/LightNAS

A combination and adaptation of the AutoGluon ENAS implementation and BMXNet Binary Neural Network framework to utilize the automatic discovery of new BNN architectures.

Primary LanguagePython

LightNAS

Installation

We recommend to use a virtual environment for the installation (e.g. virtualenv or conda). This project has been developed and used on Linux only, due to requirements not being supported on Mac (AutoGluon on GPU) or on Windows (AutoGluon in general, possibly BMXNet). Addtionally, the AutoGluon toolkit requires the python versions 3.6.x or 3.7.x to be used.

  1. Install BMXNet

    • you can find instructions how to install BMXNet from source in the BMXNet repository
  2. Install other dependencies e.g. via pip

    • install: mxboard, pydot
    • OR call pip install -r requirements.txt
  3. clone this repository with all submodules (there is a submodule with a modified version of AutoGluon and another one called Persistenargparse which is used for command line argument parsing)
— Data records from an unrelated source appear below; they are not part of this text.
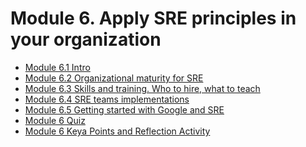 # Module 6. Apply SRE principles in your organization
* [Module 6.1 Intro](https://www.youtube.com/watch?v=QxJe91DFB0g)
* [Module 6.2 Organizational maturity for SRE](https://www.youtube.com/watch?v=9UCONBLIBFs)
* [Module 6.3 Skills and training. Who to hire, what to teach](https://www.youtube.com/watch?v=B-FRq4uXROc&t=12s)
* [Module 6.4 SRE teams implementations](https://www.youtube.com/watch?v=Y74IyKBfqBc&t=4s)
* [Module 6.5 Getting started with Google and SRE](https://www.youtube.com/watch?v=CyK0s_jgOUg&t=1s)
* [Module 6 Quiz]()
* [Module 6 Keya Points and Reflection Activity]()

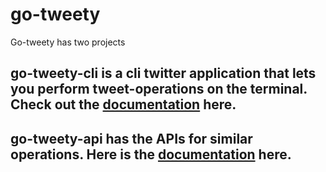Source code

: # go-tweety
Go-tweety has two projects
  ## go-tweety-cli is a cli twitter application that lets you perform tweet-operations on the terminal. Check out the [documentation](https://github.com/arunsri7/go-tweety/tree/master/go-tweety-cli) here.
  ## go-tweety-api has the APIs for similar operations. Here is the [documentation](https://github.com/arunsri7/go-tweety/tree/master/go-tweety-apis) here.
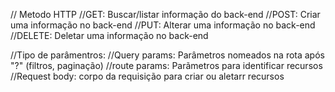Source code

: // Metodo HTTP
//GET: Buscar/listar     informação do back-end
//POST: Criar uma informação no back-end
//PUT: Alterar uma informação no back-end
//DELETE: Deletar uma informação no back-end


//Tipo de parâmentros:
//Query params: Parâmetros nomeados na rota após "?" (filtros, paginação)
//route params: Parãmetros para identificar recursos
//Request body: corpo da requisição para criar ou aletarr recursos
    • you can use git clone --recurse-submodules to clone the repository with all its submodules
    • afterwards, make sure that the directories persistentargparse/ and autogluon/ exist and are not empty
      • if any of the directories is empty, please navigate to the LightNas root directory and call git submodule update --init --recursive
  4. install AutoGluon

    • in your LightNas directory, go into the directory of the AutoGluon submodule (it is just called autogluon)
    • install AutoGluon in development mode by calling python setup.py develop (this updates the module if you modify code in it)
    • OR install AutoGluon by building it first python setup.py build and then install it python setup.py install (this will not update with the changing code and will need to be rebuilt and reinstalled)

Training

For training you need to execute train_enas.py. There are some command line arguments you can specify. Use python train_enas.py --help or look at the argparse specifications at the end of the train_enas.py file for further information on them. We use the persistentargparse module to save and load arguments in a convenient way, using configuration files. There already exist several default config files for the most common use cases in the config/ directory. They can be used to start an ENAS training with either Meliusnet-22 or ResNet-18 as base architectures. There also exists a mock configuration for both kinds of training which uses mock data and allows for faster and easier debugging. You can use a configuration file by specifying its path as the -c argument. For example call python train_enas.py -c ./configs/default_config_melius22_cifar100.yml to start an ENAS training with Meliusnet-22 as base architecture using cifar100 as dataset.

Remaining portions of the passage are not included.